Mps: Nessuna Chiusura di Sportelli per Banco Bpm e Banca Generali, Offerte Irrevocabili

Settembre 14, 2026 di redazione

In Breve

Ci saranno chiusure di sportelli per Banco Bpm e Banca Generali?
No, Mps ha confermato che non sono previste chiusure di sportelli.
Le offerte di Mps sono subordinate all'Opas di Intesa?
No, le offerte sono irrevocabili e non dipendono dall'Opas di Intesa.
Qual è la posizione di Mps riguardo alla rete di consulenti di Banca Generali?
Mps non prevede razionalizzazioni della rete di consulenti di Banca Generali.

Monte dei Paschi di Siena (Mps) ha recentemente chiarito che nelle operazioni di fusione con Banco Bpm e Banca Generali non sono previste chiusure di sportelli. La banca ha emesso una nota ufficiale alla Consob, sottolineando che le offerte relative a Banco Bpm e Banca Generali sono irrevocabili e non dipendono dal successo dell’Offerta Pubblica di Acquisto e Scambio (Opas) di Intesa Sanpaolo su Mps.

In merito all’integrazione con Banco Bpm, Mps ha escluso la possibilità di un piano di chiusura degli sportelli, a meno che non siano richiesti interventi dall’Antitrust. Tuttavia, la banca ritiene che tali interventi dovrebbero essere limitati grazie alla complementarietà delle reti distributive tra le due istituzioni. Mps ha definito l’aggregazione con Banco Bpm come un’opportunità strategica, coerente con la proposta di fusione alla pari avanzata da Banco Bpm, sottolineando che il rafforzamento della scala operativa e la complementarità territoriale potrebbero migliorare la capacità di erogare credito e supportare i clienti nella gestione del risparmio.

Per quanto riguarda Banca Generali, l’operazione è progettata come un “add-on” per preservare l’autonomia del business e della rete di consulenti, un elemento che Mps considera distintivo. Non è prevista una razionalizzazione della rete dei consulenti finanziari di Banca Generali.

Le offerte di Mps non decadrebbero automaticamente nel caso in cui l’Opas di Intesa si concludesse con un cambiamento del controllo di Mps. Rimangono valide le condizioni di efficacia previste, le eventuali possibilità di rinuncia o modifica consentite dalla normativa, e le prerogative delle autorità di vigilanza. Tra le condizioni delle offerte non figura il mancato perfezionamento dell’Opas di Intesa.

Mps ha anche fornito un confronto sui valori delle proprie offerte prima dell’annuncio dell’Opas. L’offerta di Intesa, che riconosceva un premio del 12,5% rispetto alle quotazioni di Mps, ha contribuito alla crescita del titolo e ha modificato il valore implicito delle azioni utilizzate come corrispettivo nelle operazioni. Prendendo come riferimento i valori di Borsa del 5 giugno, prima dell’annuncio dell’offerta di Intesa, l’Ops su Banco Bpm sarebbe risultata a sconto dell’8,1% e quella su Banca Generali a sconto del 3,2%. Considerando i prezzi medi ponderati di Mps a uno, tre, sei e dodici mesi dal 5 giugno, lo sconto sull’offerta per Banco Bpm sarebbe compreso tra il 5,7% e il 10,4%, mentre per Banca Generali oscillerebbe tra l’1,6% e il 7,9%.
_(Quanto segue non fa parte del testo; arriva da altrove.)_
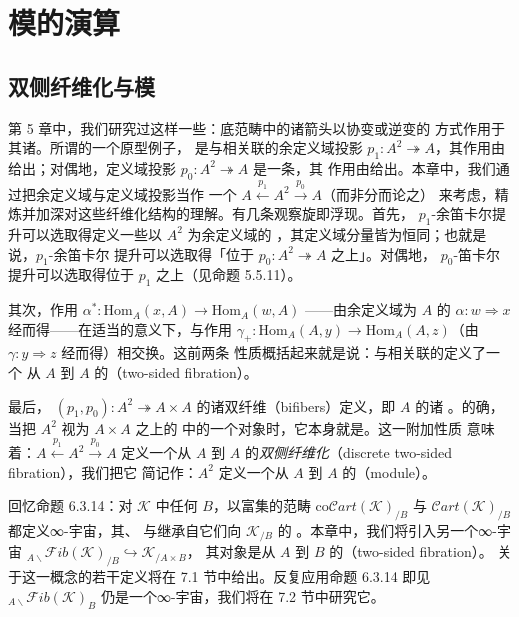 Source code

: \part{模的演算}
\chapter{双侧纤维化与模}\label{ch:two-sided-fibrations-modules}


第 5 章中，我们研究过这样一些\trIsofibration：底范畴中的诸箭头以协变或逆变的
方式作用于其诸\trFiber。所谓\emph{\trCocartesianFibration}的一个原型例子，
是与\trArrowInfinityCategory{}相关联的余定义域投影\trFunctor{}
$p_{1}\colon A^{2}\twoheadrightarrow A$，其\trFiberwise{}作用由%
\trPostComposition{}给出；对偶地，定义域投影\trFunctor{}
$p_{0}\colon A^{2}\twoheadrightarrow A$ 是一条\trCartesianFibration，其%
\trFiberwise{}作用由\trPreComposition{}给出。本章中，我们通过把余定义域与定义域投影\trFunctor{}当作
一个\trSpan{} $A\xleftarrow{p_{1}}A^{2}\xrightarrow{p_{0}}A$（而非分而论之）
来考虑，精炼并加深对这些纤维化结构的理解。有几条观察旋即浮现。首先，%
$p_{1}$-余笛卡尔提升可以选取得定义一些以 $A^{2}$ 为余定义域的%
\trNaturalTransformation，其定义域分量皆为恒同；也就是说，$p_{1}$-余笛卡尔
提升可以选取得「位于 $p_{0}\colon A^{2}\twoheadrightarrow A$ 之上」。对偶地，
$p_{0}$-笛卡尔提升可以选取得位于 $p_{1}$ 之上（见命题 5.5.11）。

其次，\trFiberwise{}作用 $\alpha^{*}\colon\mathrm{Hom}_{A}(x,A)\to\mathrm{Hom}_{A}(w,A)$
——由余定义域为 $A$ 的\trNaturalTransformation{} $\alpha\colon w\Rightarrow x$
经\trPreComposition{}而得——在适当的意义下，与作用
$\gamma_{+}\colon\mathrm{Hom}_{A}(A,y)\to\mathrm{Hom}_{A}(A,z)$（由
$\gamma\colon y\Rightarrow z$ 经\trPostComposition{}而得）相交换。这前两条
性质概括起来就是说：与\trArrowInfinityCategory{}相关联的\trSpan{}定义了一个
从 $A$ 到 $A$ 的\emph{\trTwoSidedFibration}（two-sided fibration）。

最后，\trIsofibration{} $(p_{1},p_{0})\colon A^{2}\twoheadrightarrow A\times A$
的诸双纤维（bifibers）定义\trDiscrete{}\trInfinityCategory，即 $A$ 的诸%
\trMappingSpace。的确，当把 $A^{2}$ 视为 $A\times A$ 之上的%
\trSliceInfinityCosmos{}中的一个对象时，它本身就是\trDiscrete。这一附加性质
意味着：$A\xleftarrow{p_{1}}A^{2}\xrightarrow{p_{0}}A$ 定义一个从 $A$ 到 $A$
的\emph{\trDiscrete{}双侧纤维化}（discrete two-sided fibration），我们把它
简记作：$A^{2}$ 定义一个从 $A$ 到 $A$ 的\emph{\trModule}（module）。

回忆命题 6.3.14：对\trInfinityCosmos{} $\mathcal{K}$ 中任何\trInfinityCategory{}
$B$，以\trQuasiCategory{}富集的范畴 $\mathrm{co}\mathcal{C}\mathit{art}(\mathcal{K})_{/B}$
与 $\mathcal{C}\mathit{art}(\mathcal{K})_{/B}$ 都定义∞-宇宙，其\trLimit、%
\trIsofibration{}与\trEquivalence{}继承自它们向 $\mathcal{K}_{/B}$ 的%
\trCosmologicalEmbedding。本章中，我们将引入另一个\trCosmologicallyEmbedded{}∞-宇宙
${}_{A\backslash}\mathcal{F}\mathit{ib}(\mathcal{K})_{/B}\hookrightarrow\mathcal{K}_{/A\times B}$，
其对象是从 $A$ 到 $B$ 的\emph{\trTwoSidedFibration}（two-sided fibration）。
关于这一概念的若干\trEquivalence{}定义将在 7.1 节中给出。反复应用命题 6.3.14
即见 ${}_{A\backslash}\mathcal{F}\mathit{ib}(\mathcal{K})_{B}$ 仍是一个∞-宇宙，我们将在
7.2 节中研究它。

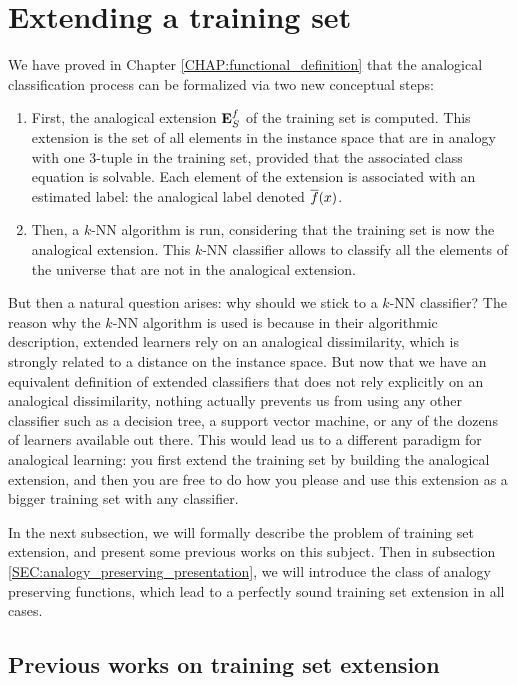 \section{Extending a training set}
\label{SEC:extending_a_training_set}

We have proved in Chapter \ref{CHAP:functional_definition} that the analogical
classification process can be formalized via two new conceptual steps:
\begin{enumerate}
  \item First, the analogical extension $\mathbf{E}_{S}^{f}$ of the training set is computed. This
    extension is the set of all elements in the instance space that are in
    analogy with one $3$-tuple in the training set, provided that the
    associated class equation is solvable. Each element of the extension is
    associated with an estimated label: the analogical label denoted $\overline{f}(x)$.
  \item Then, a $k$-NN algorithm is run, considering that the training set is
    now the analogical extension. This $k$-NN classifier allows to
    classify all the elements of the universe that are not in the analogical
    extension.
\end{enumerate}

But then a natural question arises: why should we stick to a $k$-NN classifier?
The reason why the $k$-NN algorithm is used is because in their algorithmic
description, extended learners rely on an analogical dissimilarity, which is
strongly related to a distance on the instance space. But now that we have an
equivalent definition of extended classifiers that does not rely explicitly on
an analogical dissimilarity, nothing actually prevents us from using any other
classifier such as a decision tree, a support vector machine, or any of the
dozens of learners available out there. This would lead us to a different
paradigm for analogical learning: you first extend the training set by building
the analogical extension, and then you are free to do how you please and use
this extension as a bigger training set with any classifier.

In the next subsection, we will formally describe the problem of training set
extension, and present some previous works on this subject. Then in subsection
\ref{SEC:analogy_preserving_presentation}, we will introduce the class of
analogy preserving functions, which lead to a perfectly sound training set
extension in all cases.

\subsection{Previous works on training set extension}

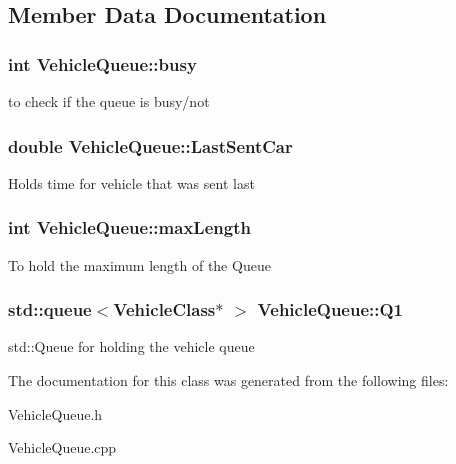 \subsection{Member Data Documentation}
\hypertarget{class_vehicle_queue_a4ce16496b3665d0b91a8b5baf158c3a3}{
\subsubsection[{busy}]{\setlength{\rightskip}{0pt plus 5cm}int Vehicle\-Queue\-::busy}}\label{class_vehicle_queue_a4ce16496b3665d0b91a8b5baf158c3a3}
to check if the queue is busy/not \hypertarget{class_vehicle_queue_a329310055fa8fd635fd6740a8400b88d}{
\subsubsection[{Last\-Sent\-Car}]{\setlength{\rightskip}{0pt plus 5cm}double Vehicle\-Queue\-::\-Last\-Sent\-Car}}\label{class_vehicle_queue_a329310055fa8fd635fd6740a8400b88d}
Holds time for vehicle that was sent last \hypertarget{class_vehicle_queue_a8634f859977fc6937f91abc302d56318}{
\subsubsection[{max\-Length}]{\setlength{\rightskip}{0pt plus 5cm}int Vehicle\-Queue\-::max\-Length}}\label{class_vehicle_queue_a8634f859977fc6937f91abc302d56318}
To hold the maximum length of the Queue \hypertarget{class_vehicle_queue_a64dd34f2ca5bee22e9bf07be665c4d13}{
\subsubsection[{Q1}]{\setlength{\rightskip}{0pt plus 5cm}std\-::queue$<${\bf Vehicle\-Class}$\ast$ $>$ Vehicle\-Queue\-::\-Q1}}\label{class_vehicle_queue_a64dd34f2ca5bee22e9bf07be665c4d13}
std\-::\-Queue for holding the vehicle queue 

The documentation for this class was generated from the following files\-:\begin{DoxyCompactItemize}
\item 
Vehicle\-Queue.\-h\item 
Vehicle\-Queue.\-cpp\end{DoxyCompactItemize}
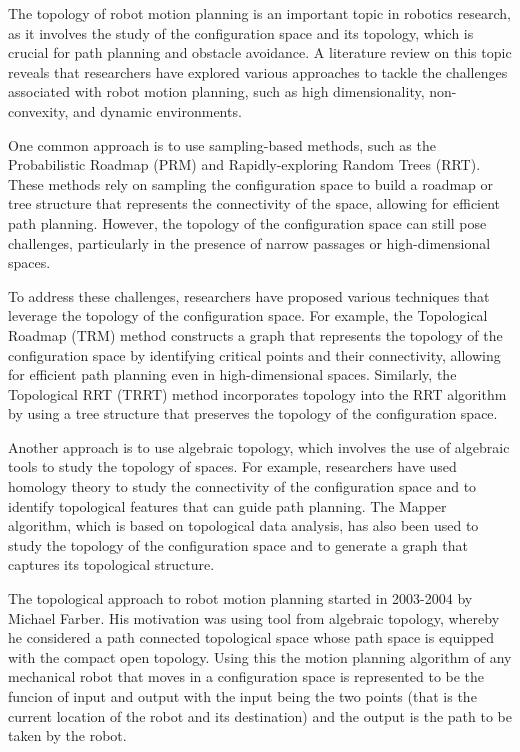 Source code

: The topology of robot motion planning is an important topic in robotics research, as it involves the study of the configuration space and its topology, which is crucial for path planning and obstacle avoidance. A literature review on this topic reveals that researchers have explored various approaches to tackle the challenges associated with robot motion planning, such as high dimensionality, non-convexity, and dynamic environments.

One common approach is to use sampling-based methods, such as the Probabilistic Roadmap (PRM) and Rapidly-exploring Random Trees (RRT). These methods rely on sampling the configuration space to build a roadmap or tree structure that represents the connectivity of the space, allowing for efficient path planning. However, the topology of the configuration space can still pose challenges, particularly in the presence of narrow passages or high-dimensional spaces.

To address these challenges, researchers have proposed various techniques that leverage the topology of the configuration space. For example, the Topological Roadmap (TRM) method constructs a graph that represents the topology of the configuration space by identifying critical points and their connectivity, allowing for efficient path planning even in high-dimensional spaces. Similarly, the Topological RRT (TRRT) method incorporates topology into the RRT algorithm by using a tree structure that preserves the topology of the configuration space.

Another approach is to use algebraic topology, which involves the use of algebraic tools to study the topology of spaces. For example, researchers have used homology theory to study the connectivity of the configuration space and to identify topological features that can guide path planning. The Mapper algorithm, which is based on topological data analysis, has also been used to study the topology of the configuration space and to generate a graph that captures its topological structure.


The topological approach to robot motion planning started in 2003-2004 by Michael Farber. His motivation was using tool from algebraic topology, whereby he considered a path connected topological space whose path space is equipped with the compact open topology. Using this the motion planning algorithm of any mechanical robot that moves in a configuration space is represented to be the funcion of input and output with the input being the two points (that is the current location of the robot and its destination) and the output is the path to be taken by the robot.


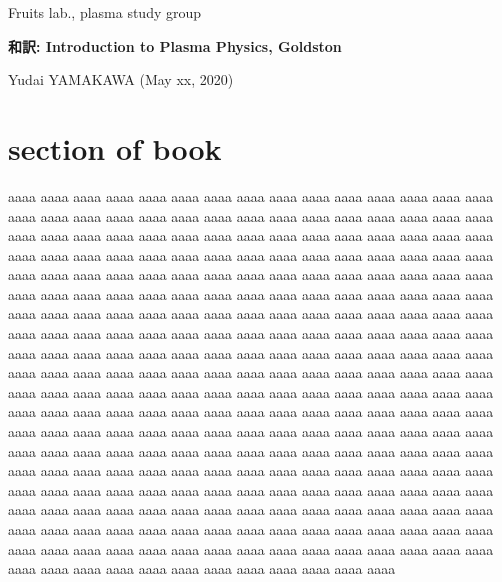 \documentclass[a4j,10pt,dvipdfmx]{jsarticle}
\begin{document}
%
%
%
\noindent
{\footnotesize
Fruits lab., plasma study group
}

\noindent
	\textbf{\Large
		和訳: Introduction to Plasma Physics, Goldston
	}

	\vspace{1ex}

\noindent
	\textrm{\small 
		Yudai YAMAKAWA (May xx, 2020)
	}



\vspace{4ex}


\section{section of book}
%
aaaa aaaa aaaa aaaa aaaa aaaa aaaa aaaa aaaa aaaa aaaa 
aaaa aaaa aaaa aaaa aaaa aaaa aaaa aaaa aaaa aaaa aaaa 
aaaa aaaa aaaa aaaa aaaa aaaa aaaa aaaa aaaa aaaa aaaa 
aaaa aaaa aaaa aaaa aaaa aaaa aaaa aaaa aaaa aaaa aaaa 
aaaa aaaa aaaa aaaa aaaa aaaa aaaa aaaa aaaa aaaa aaaa 
aaaa aaaa aaaa aaaa aaaa aaaa aaaa aaaa aaaa aaaa aaaa 
aaaa aaaa aaaa aaaa aaaa aaaa aaaa aaaa aaaa aaaa aaaa 
aaaa aaaa aaaa aaaa aaaa aaaa aaaa aaaa aaaa aaaa aaaa 
aaaa aaaa aaaa aaaa aaaa aaaa aaaa aaaa aaaa aaaa aaaa 
aaaa aaaa aaaa aaaa aaaa aaaa aaaa aaaa aaaa aaaa aaaa 
aaaa aaaa aaaa aaaa aaaa aaaa aaaa aaaa aaaa aaaa aaaa 
aaaa aaaa aaaa aaaa aaaa aaaa aaaa aaaa aaaa aaaa aaaa 
aaaa aaaa aaaa aaaa aaaa aaaa aaaa aaaa aaaa aaaa aaaa 
aaaa aaaa aaaa aaaa aaaa aaaa aaaa aaaa aaaa aaaa aaaa 
aaaa aaaa aaaa aaaa aaaa aaaa aaaa aaaa aaaa aaaa aaaa 
aaaa aaaa aaaa aaaa aaaa aaaa aaaa aaaa aaaa aaaa aaaa 
aaaa aaaa aaaa aaaa aaaa aaaa aaaa aaaa aaaa aaaa aaaa 
aaaa aaaa aaaa aaaa aaaa aaaa aaaa aaaa aaaa aaaa aaaa 
aaaa aaaa aaaa aaaa aaaa aaaa aaaa aaaa aaaa aaaa aaaa 
aaaa aaaa aaaa aaaa aaaa aaaa aaaa aaaa aaaa aaaa aaaa 
aaaa aaaa aaaa aaaa aaaa aaaa aaaa aaaa aaaa aaaa aaaa 
aaaa aaaa aaaa aaaa aaaa aaaa aaaa aaaa aaaa aaaa aaaa 
aaaa aaaa aaaa aaaa aaaa aaaa aaaa aaaa aaaa aaaa aaaa 
aaaa aaaa aaaa aaaa aaaa aaaa aaaa aaaa aaaa aaaa aaaa 
aaaa aaaa aaaa aaaa aaaa aaaa aaaa aaaa aaaa aaaa aaaa 
aaaa aaaa aaaa aaaa aaaa aaaa aaaa aaaa aaaa aaaa aaaa 
aaaa aaaa aaaa aaaa aaaa aaaa aaaa aaaa aaaa aaaa aaaa 
\end{document}
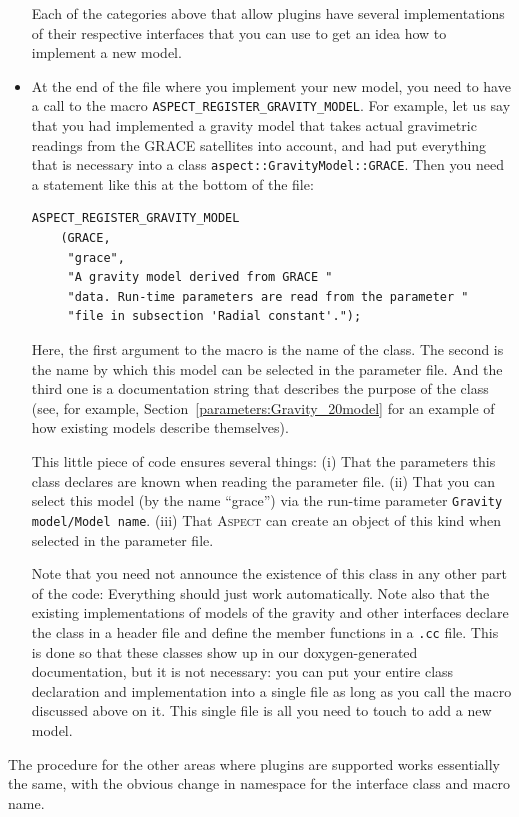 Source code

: \documentclass{article}
\newcommand{\aspect}{\textsc{Aspect}}
\begin{document}
\begin{itemize}
  Each of the categories above that allow plugins have several implementations
  of their respective interfaces that you can use to get an idea how to
  implement a new model.

\item At the end of the file where you implement your new model, you need to
  have a call to the macro \texttt{ASPECT\_REGISTER\_GRAVITY\_MODEL}. For
  example, let us say that you had implemented a gravity model that takes
  actual gravimetric readings from the GRACE satellites into account, and had
  put everything that is necessary into a class
  \texttt{aspect::GravityModel::GRACE}. Then you need a statement like this at
  the bottom of the file:
  \begin{lstlisting}[frame=single]
    ASPECT_REGISTER_GRAVITY_MODEL
    (GRACE,
     "grace",
     "A gravity model derived from GRACE "
     "data. Run-time parameters are read from the parameter "
     "file in subsection 'Radial constant'.");
  \end{lstlisting}
  Here, the first argument to the macro is the name of the class. The second
  is the name by which this model can be selected in the parameter file. And
  the third one is a documentation string that describes the purpose of the
  class (see, for example, Section~\ref{parameters:Gravity_20model} for an
  example of how existing models describe themselves).

  This little piece of code ensures several things: (i) That the parameters
  this class declares are known when reading the parameter file. (ii) That you
  can select this model (by the name ``grace'') via the run-time parameter
  \texttt{Gravity model/Model name}. (iii) That \aspect{} can create an object
  of this kind when selected in the parameter file.

  Note that you need not announce the existence of this class in any other
  part of the code: Everything should just work automatically. Note also that
  the existing implementations of models of the gravity and other interfaces
  declare the class in a header file and define the member functions in a
  \texttt{.cc} file. This is done so that these classes show up in our
  doxygen-generated documentation, but it is not necessary: you can put your
  entire class declaration and implementation into a single file as long as
  you call the macro discussed above on it. This single file is all you need
  to touch to add a new model.
\end{itemize}

The procedure for the other areas where plugins are supported works
essentially the same, with the obvious change in namespace for the interface
class and macro name.
\end{document}
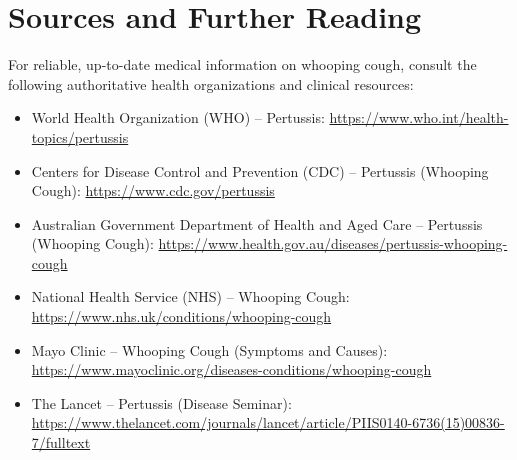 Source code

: \section*{Sources and Further Reading}
For reliable, up-to-date medical information on whooping cough, consult the following authoritative health organizations and clinical resources:
\begin{itemize}
    \item World Health Organization (WHO) -- Pertussis: \url{https://www.who.int/health-topics/pertussis}
    \item Centers for Disease Control and Prevention (CDC) -- Pertussis (Whooping Cough): \url{https://www.cdc.gov/pertussis}
    \item Australian Government Department of Health and Aged Care -- Pertussis (Whooping Cough): \url{https://www.health.gov.au/diseases/pertussis-whooping-cough}
    \item National Health Service (NHS) -- Whooping Cough: \url{https://www.nhs.uk/conditions/whooping-cough}
    \item Mayo Clinic -- Whooping Cough (Symptoms and Causes): \url{https://www.mayoclinic.org/diseases-conditions/whooping-cough}
    \item The Lancet -- Pertussis (Disease Seminar): \url{https://www.thelancet.com/journals/lancet/article/PIIS0140-6736(15)00836-7/fulltext}
\end{itemize} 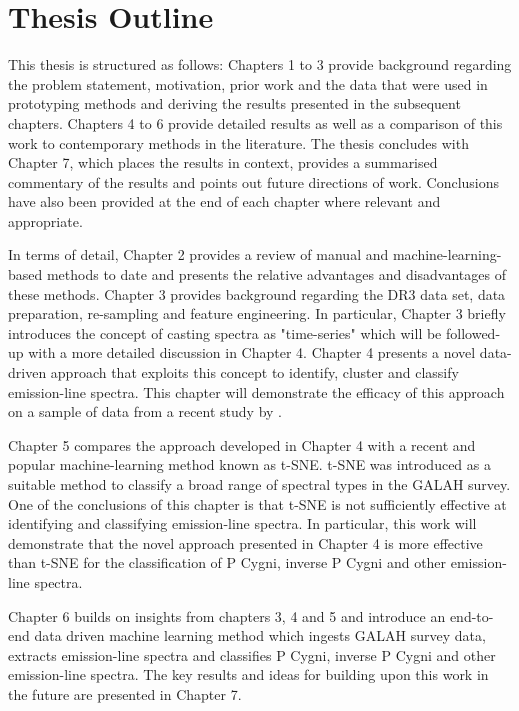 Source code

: \section{Thesis Outline}

This thesis is structured as follows: Chapters 1 to 3 provide background regarding the problem statement, motivation, prior work and the data that were used in prototyping methods and deriving the results presented in the subsequent chapters. Chapters 4 to 6 provide detailed results as well as a comparison of this work to contemporary methods in the literature. The thesis concludes with Chapter 7, which places the results in context, provides a summarised commentary of the results and points out future directions of work. Conclusions have also been provided at the end of each chapter where relevant and appropriate. 

In terms of detail, Chapter 2 provides a review of manual and machine-learning-based methods to date and presents the relative advantages and disadvantages of these methods. Chapter 3 provides background regarding the DR3 data set, data preparation, re-sampling and feature engineering. In particular, Chapter 3 briefly introduces the concept of casting spectra as "time-series" which will be followed-up with a more detailed discussion in Chapter 4. Chapter 4 presents a novel data-driven approach that exploits this concept to identify, cluster and classify emission-line spectra. This chapter will demonstrate the efficacy of this approach on a sample of data from a recent study by \citet{vcotar2021galah}. 

Chapter 5 compares the approach developed in Chapter 4 with a recent and popular machine-learning method known as t-SNE. t-SNE was introduced as a suitable method to classify a broad range of spectral types in the GALAH survey. One of the conclusions of this chapter is that t-SNE is not sufficiently effective at identifying and classifying emission-line spectra. In particular, this work will demonstrate that the novel approach presented in Chapter 4 is more effective than t-SNE for the classification of P Cygni, inverse P Cygni and other emission-line spectra.

Chapter 6 builds on insights from chapters 3, 4 and 5 and introduce an end-to-end data driven machine learning method which ingests GALAH survey data, extracts emission-line spectra and classifies P Cygni, inverse P Cygni and other emission-line spectra. The key results and ideas for building upon this work in the future are presented in Chapter 7.

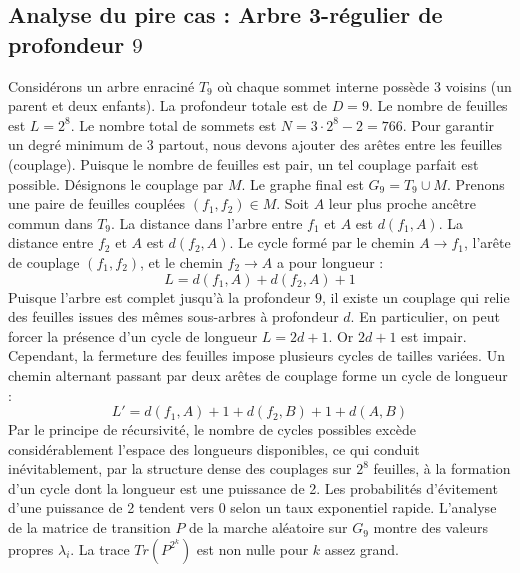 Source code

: \documentclass[11pt,a4paper]{article}
\begin{document}
\subsection{Analyse du pire cas : Arbre 3-régulier de profondeur $9$}
Considérons un arbre enraciné $T_{9}$ où chaque sommet interne possède 3 voisins (un parent et deux enfants).
La profondeur totale est de $D = 9$.
Le nombre de feuilles est $L = 2^{8}$.
Le nombre total de sommets est $N = 3 \cdot 2^{8} - 2 = 766$.
Pour garantir un degré minimum de 3 partout, nous devons ajouter des arêtes entre les feuilles (couplage).
Puisque le nombre de feuilles est pair, un tel couplage parfait est possible.
Désignons le couplage par $M$. Le graphe final est $G_{9} = T_{9} \cup M$.
Prenons une paire de feuilles couplées $(f_1, f_2) \in M$.
Soit $A$ leur plus proche ancêtre commun dans $T_{9}$.
La distance dans l'arbre entre $f_1$ et $A$ est $d(f_1, A)$.
La distance entre $f_2$ et $A$ est $d(f_2, A)$.
Le cycle formé par le chemin $A \to f_1$, l'arête de couplage $(f_1, f_2)$, et le chemin $f_2 \to A$ a pour longueur :
$$ L = d(f_1, A) + d(f_2, A) + 1 $$
Puisque l'arbre est complet jusqu'à la profondeur $9$, il existe un couplage qui relie des feuilles issues des mêmes sous-arbres à profondeur $d$.
En particulier, on peut forcer la présence d'un cycle de longueur $L = 2d + 1$. Or $2d+1$ est impair.
Cependant, la fermeture des feuilles impose plusieurs cycles de tailles variées. Un chemin alternant passant par deux arêtes de couplage forme un cycle de longueur :
$$ L' = d(f_1, A) + 1 + d(f_2, B) + 1 + d(A, B) $$
Par le principe de récursivité, le nombre de cycles possibles excède considérablement l'espace des longueurs disponibles, ce qui conduit inévitablement, par la structure dense des couplages sur $2^{8}$ feuilles, à la formation d'un cycle dont la longueur est une puissance de 2. Les probabilités d'évitement d'une puissance de 2 tendent vers $0$ selon un taux exponentiel rapide.
L'analyse de la matrice de transition $P$ de la marche aléatoire sur $G_{9}$ montre des valeurs propres $\lambda_i$. La trace $Tr(P^{2^k})$ est non nulle pour $k$ assez grand.
\end{document}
Infine, prendendo come riferimento l’ultimo prezzo ufficiale disponibile, quello di venerdì, emerge un premio implicito del 3,4% per gli azionisti di Banco Bpm e del 12,8% per quelli di Banca Generali. Mps avverte, tuttavia, che questi valori non sono depurati dagli effetti che l’offerta di Intesa potrebbe aver prodotto sulle quotazioni.

redazione

Autore di Osservatorio Energia.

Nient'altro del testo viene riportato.